** Task **
Reproduce every line below exactly as written; do not include the images.

** Data for review **
▼

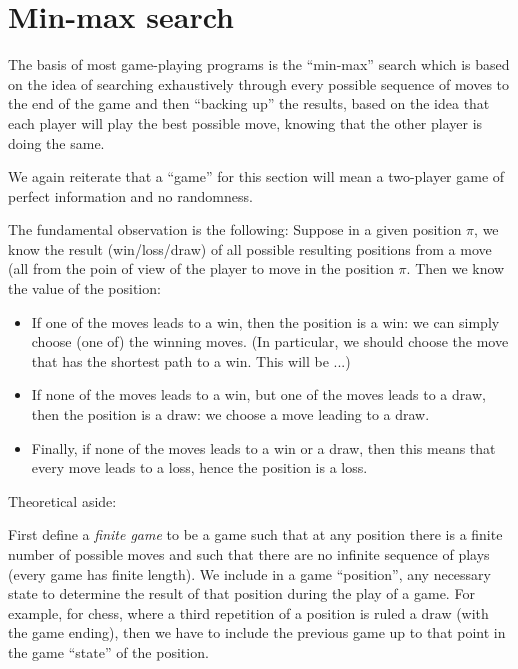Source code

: \documentclass[10pt,dvipdfmx]{report}
\begin{document}
\section{Min-max search}

The basis of most game-playing programs is the
``min-max'' search which is based on the idea of
searching exhaustively through every possible sequence
of moves to the end of the game and then ``backing up''
the results, based on the idea that each player will play
the best possible move, knowing that the other player is doing
the same.

We again reiterate that a ``game'' for this section will mean
a two-player game of perfect information and no randomness.

The fundamental observation is the following:
Suppose in a given position $\pi$, we know the result (win/loss/draw)
of all possible resulting positions from a move (all from the poin of view
of the player to move in the position $\pi$.  Then we know the value of the position:
\begin{itemize}
\item If one of the moves leads to a win, then the position is a win:
    we can simply choose (one of) the winning moves.  (In particular, we should
    choose the move that has the shortest path to a win.  This will be ...)
\item If none of the moves leads to a win, but one of the moves leads to a draw,
    then the position is a draw: we choose a move leading to a draw.
\item Finally, if none of the moves leads to a win or a draw,
    then this means that every move leads to a loss, hence the position is a loss.
\end{itemize}

Theoretical aside:

First define a {\em finite game} to be a game
such that at any position there is a finite number of possible
moves and such that there are no infinite sequence of plays (every game
has finite length).  We include in a game ``position'', any necessary
state to determine the result of that position during the play of a game.
For example, for chess, where a third repetition of a position is ruled a draw
(with the game ending), then we have to include the previous game up to that point
in the game ``state'' of the position.
\end{document}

▲

** Task solution **
Source code

: \documentclass[10pt,dvipdfmx]{report}
\begin{document}
\section{Min-max search}

The basis of most game-playing programs is the
``min-max'' search which is based on the idea of
searching exhaustively through every possible sequence
of moves to the end of the game and then ``backing up''
the results, based on the idea that each player will play
the best possible move, knowing that the other player is doing
the same.

We again reiterate that a ``game'' for this section will mean
a two-player game of perfect information and no randomness.

The fundamental observation is the following:
Suppose in a given position $\pi$, we know the result (win/loss/draw)
of all possible resulting positions from a move (all from the poin of view
of the player to move in the position $\pi$.  Then we know the value of the position:
\begin{itemize}
\item If one of the moves leads to a win, then the position is a win:
    we can simply choose (one of) the winning moves.  (In particular, we should
    choose the move that has the shortest path to a win.  This will be ...)
\item If none of the moves leads to a win, but one of the moves leads to a draw,
    then the position is a draw: we choose a move leading to a draw.
\item Finally, if none of the moves leads to a win or a draw,
    then this means that every move leads to a loss, hence the position is a loss.
\end{itemize}

Theoretical aside:

First define a {\em finite game} to be a game
such that at any position there is a finite number of possible
moves and such that there are no infinite sequence of plays (every game
has finite length).  We include in a game ``position'', any necessary
state to determine the result of that position during the play of a game.
For example, for chess, where a third repetition of a position is ruled a draw
(with the game ending), then we have to include the previous game up to that point
in the game ``state'' of the position.
\end{document}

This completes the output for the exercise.